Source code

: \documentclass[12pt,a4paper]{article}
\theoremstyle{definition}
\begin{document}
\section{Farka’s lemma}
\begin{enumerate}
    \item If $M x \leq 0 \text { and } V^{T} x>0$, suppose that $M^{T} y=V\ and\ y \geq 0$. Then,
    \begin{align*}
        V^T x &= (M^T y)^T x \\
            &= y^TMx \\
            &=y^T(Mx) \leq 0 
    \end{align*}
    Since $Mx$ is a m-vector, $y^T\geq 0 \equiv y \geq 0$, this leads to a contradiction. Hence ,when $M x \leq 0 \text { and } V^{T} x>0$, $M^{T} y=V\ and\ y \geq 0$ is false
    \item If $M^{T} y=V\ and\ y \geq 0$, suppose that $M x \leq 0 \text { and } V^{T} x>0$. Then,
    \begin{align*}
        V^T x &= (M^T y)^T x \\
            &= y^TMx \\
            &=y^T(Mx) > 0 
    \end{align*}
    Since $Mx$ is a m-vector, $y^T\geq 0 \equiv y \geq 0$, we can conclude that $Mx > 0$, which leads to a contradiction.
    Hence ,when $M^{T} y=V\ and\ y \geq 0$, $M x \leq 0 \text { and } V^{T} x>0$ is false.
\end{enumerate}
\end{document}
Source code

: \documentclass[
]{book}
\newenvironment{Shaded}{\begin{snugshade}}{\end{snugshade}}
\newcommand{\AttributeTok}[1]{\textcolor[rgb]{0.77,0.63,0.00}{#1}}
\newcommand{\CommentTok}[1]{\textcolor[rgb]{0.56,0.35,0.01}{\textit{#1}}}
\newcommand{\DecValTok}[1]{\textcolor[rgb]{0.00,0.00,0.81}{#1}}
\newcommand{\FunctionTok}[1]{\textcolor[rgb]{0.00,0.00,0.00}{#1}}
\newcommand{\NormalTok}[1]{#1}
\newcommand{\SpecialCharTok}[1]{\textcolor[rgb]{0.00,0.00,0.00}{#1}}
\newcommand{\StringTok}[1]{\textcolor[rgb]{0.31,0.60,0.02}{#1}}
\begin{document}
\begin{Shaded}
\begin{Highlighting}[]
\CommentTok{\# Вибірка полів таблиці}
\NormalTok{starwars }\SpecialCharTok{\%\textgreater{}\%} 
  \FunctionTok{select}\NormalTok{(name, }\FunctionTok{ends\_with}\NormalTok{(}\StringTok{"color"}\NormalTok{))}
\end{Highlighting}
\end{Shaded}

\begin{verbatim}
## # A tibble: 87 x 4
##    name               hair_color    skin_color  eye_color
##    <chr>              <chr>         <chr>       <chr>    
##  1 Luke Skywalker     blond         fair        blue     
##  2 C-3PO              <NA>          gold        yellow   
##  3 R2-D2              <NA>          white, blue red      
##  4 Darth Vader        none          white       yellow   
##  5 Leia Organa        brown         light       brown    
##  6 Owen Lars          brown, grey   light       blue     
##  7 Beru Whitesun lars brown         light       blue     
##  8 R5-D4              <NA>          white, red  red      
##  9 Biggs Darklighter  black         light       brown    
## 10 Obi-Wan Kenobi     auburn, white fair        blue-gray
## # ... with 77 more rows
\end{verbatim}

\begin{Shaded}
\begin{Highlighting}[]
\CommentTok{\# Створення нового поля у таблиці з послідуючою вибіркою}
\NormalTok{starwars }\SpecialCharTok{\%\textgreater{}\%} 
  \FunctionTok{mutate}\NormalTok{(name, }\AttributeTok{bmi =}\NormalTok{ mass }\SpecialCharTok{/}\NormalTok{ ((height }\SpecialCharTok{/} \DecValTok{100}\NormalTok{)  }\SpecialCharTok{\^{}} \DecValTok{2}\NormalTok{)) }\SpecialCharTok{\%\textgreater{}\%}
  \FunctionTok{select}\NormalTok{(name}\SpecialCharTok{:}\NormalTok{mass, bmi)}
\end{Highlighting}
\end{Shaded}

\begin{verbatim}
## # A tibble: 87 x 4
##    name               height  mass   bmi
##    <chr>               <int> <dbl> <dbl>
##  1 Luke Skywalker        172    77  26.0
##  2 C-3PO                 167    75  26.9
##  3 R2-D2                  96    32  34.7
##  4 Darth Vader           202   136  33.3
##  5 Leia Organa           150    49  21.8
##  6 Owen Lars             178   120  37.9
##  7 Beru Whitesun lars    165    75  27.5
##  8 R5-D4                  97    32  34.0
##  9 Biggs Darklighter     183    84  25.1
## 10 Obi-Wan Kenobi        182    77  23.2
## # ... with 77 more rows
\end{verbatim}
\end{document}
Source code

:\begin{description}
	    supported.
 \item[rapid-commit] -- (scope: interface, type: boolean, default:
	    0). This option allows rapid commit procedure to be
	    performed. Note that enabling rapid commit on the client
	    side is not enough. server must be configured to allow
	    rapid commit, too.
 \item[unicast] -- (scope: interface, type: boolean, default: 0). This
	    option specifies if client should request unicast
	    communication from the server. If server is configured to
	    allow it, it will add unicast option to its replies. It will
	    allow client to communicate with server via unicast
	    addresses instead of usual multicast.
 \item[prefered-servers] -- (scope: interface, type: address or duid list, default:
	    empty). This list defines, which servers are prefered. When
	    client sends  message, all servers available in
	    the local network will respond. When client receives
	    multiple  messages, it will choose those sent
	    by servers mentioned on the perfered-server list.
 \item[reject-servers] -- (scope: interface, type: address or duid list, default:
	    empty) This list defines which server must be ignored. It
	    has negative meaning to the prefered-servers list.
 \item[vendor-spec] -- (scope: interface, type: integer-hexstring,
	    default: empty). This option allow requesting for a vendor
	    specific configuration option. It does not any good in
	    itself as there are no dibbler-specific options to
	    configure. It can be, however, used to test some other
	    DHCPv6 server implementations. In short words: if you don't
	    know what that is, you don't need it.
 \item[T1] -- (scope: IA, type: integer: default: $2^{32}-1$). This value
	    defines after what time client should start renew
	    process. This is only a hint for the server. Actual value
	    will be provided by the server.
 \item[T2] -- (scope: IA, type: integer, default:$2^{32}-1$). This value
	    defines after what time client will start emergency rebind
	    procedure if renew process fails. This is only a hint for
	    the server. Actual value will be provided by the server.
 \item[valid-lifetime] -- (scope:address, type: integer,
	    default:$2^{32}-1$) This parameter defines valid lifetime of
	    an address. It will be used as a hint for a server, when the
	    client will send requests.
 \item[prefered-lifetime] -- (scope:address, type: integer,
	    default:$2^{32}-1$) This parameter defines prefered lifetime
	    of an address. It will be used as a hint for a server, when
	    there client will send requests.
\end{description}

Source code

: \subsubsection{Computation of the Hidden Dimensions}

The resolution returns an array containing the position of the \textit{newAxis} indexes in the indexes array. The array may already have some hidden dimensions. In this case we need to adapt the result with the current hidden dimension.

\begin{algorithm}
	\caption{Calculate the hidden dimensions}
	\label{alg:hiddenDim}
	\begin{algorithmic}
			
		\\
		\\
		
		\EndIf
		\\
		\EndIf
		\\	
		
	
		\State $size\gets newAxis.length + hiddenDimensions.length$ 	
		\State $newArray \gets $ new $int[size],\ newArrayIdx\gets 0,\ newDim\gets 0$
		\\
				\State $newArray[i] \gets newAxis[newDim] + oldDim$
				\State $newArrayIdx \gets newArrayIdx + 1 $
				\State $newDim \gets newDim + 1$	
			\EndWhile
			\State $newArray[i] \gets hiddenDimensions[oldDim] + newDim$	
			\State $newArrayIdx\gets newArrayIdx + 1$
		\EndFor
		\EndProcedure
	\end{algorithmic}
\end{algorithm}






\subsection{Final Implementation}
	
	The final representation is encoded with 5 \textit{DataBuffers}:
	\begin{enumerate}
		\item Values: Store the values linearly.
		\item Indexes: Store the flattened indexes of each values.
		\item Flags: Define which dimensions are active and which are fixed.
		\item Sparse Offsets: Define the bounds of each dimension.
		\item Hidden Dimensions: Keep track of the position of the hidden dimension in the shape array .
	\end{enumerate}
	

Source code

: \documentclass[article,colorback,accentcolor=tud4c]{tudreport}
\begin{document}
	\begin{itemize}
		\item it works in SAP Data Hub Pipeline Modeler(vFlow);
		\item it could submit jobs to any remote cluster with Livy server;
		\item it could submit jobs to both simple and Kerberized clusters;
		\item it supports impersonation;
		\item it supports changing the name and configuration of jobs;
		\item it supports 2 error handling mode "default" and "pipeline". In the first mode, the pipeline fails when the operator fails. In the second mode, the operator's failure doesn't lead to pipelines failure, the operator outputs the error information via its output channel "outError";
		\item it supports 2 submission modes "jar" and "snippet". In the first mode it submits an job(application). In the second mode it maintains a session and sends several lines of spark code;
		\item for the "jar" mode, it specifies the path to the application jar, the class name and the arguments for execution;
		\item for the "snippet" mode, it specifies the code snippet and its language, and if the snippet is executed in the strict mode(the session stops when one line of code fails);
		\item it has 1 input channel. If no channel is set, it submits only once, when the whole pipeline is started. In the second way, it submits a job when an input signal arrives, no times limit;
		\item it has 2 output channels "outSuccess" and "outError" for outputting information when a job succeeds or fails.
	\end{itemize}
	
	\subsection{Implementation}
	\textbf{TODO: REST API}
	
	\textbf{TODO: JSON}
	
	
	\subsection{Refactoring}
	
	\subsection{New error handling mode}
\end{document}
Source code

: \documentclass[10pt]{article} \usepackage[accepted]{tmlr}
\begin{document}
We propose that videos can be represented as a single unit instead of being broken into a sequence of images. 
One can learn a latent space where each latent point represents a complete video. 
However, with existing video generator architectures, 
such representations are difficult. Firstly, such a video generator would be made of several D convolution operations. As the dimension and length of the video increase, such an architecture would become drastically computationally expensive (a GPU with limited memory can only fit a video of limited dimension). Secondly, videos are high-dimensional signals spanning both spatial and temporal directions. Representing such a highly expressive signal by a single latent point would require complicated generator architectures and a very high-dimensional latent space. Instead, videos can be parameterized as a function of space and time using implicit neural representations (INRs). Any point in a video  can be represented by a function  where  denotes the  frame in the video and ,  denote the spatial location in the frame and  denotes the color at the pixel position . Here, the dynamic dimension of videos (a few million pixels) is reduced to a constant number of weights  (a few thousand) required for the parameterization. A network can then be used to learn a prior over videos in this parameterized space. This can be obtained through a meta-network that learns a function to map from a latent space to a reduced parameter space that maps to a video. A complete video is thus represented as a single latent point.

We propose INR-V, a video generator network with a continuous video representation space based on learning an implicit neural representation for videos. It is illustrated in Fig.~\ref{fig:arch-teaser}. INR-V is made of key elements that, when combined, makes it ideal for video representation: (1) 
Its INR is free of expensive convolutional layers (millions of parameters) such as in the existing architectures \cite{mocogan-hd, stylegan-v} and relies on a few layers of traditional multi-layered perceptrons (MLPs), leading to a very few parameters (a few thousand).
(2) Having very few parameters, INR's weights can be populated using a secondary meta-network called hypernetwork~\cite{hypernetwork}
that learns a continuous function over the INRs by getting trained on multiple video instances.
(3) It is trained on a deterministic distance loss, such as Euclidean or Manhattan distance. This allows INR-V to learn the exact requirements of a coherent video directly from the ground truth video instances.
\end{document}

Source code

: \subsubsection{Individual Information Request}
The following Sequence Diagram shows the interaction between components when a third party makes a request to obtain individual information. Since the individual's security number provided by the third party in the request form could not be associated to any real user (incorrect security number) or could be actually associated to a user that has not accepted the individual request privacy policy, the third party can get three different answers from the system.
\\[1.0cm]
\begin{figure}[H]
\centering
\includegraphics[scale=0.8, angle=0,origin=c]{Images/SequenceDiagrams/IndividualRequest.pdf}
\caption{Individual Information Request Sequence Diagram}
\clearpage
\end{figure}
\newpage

§ Your goal: Scan the data above, find each line with "newArrayIdx", and copy it.

§ Response for this exercise:
		\State $newArray \gets $ new $int[size],\ newArrayIdx\gets 0,\ newDim\gets 0$
				\State $newArrayIdx \gets newArrayIdx + 1 $
			\State $newArrayIdx\gets newArrayIdx + 1$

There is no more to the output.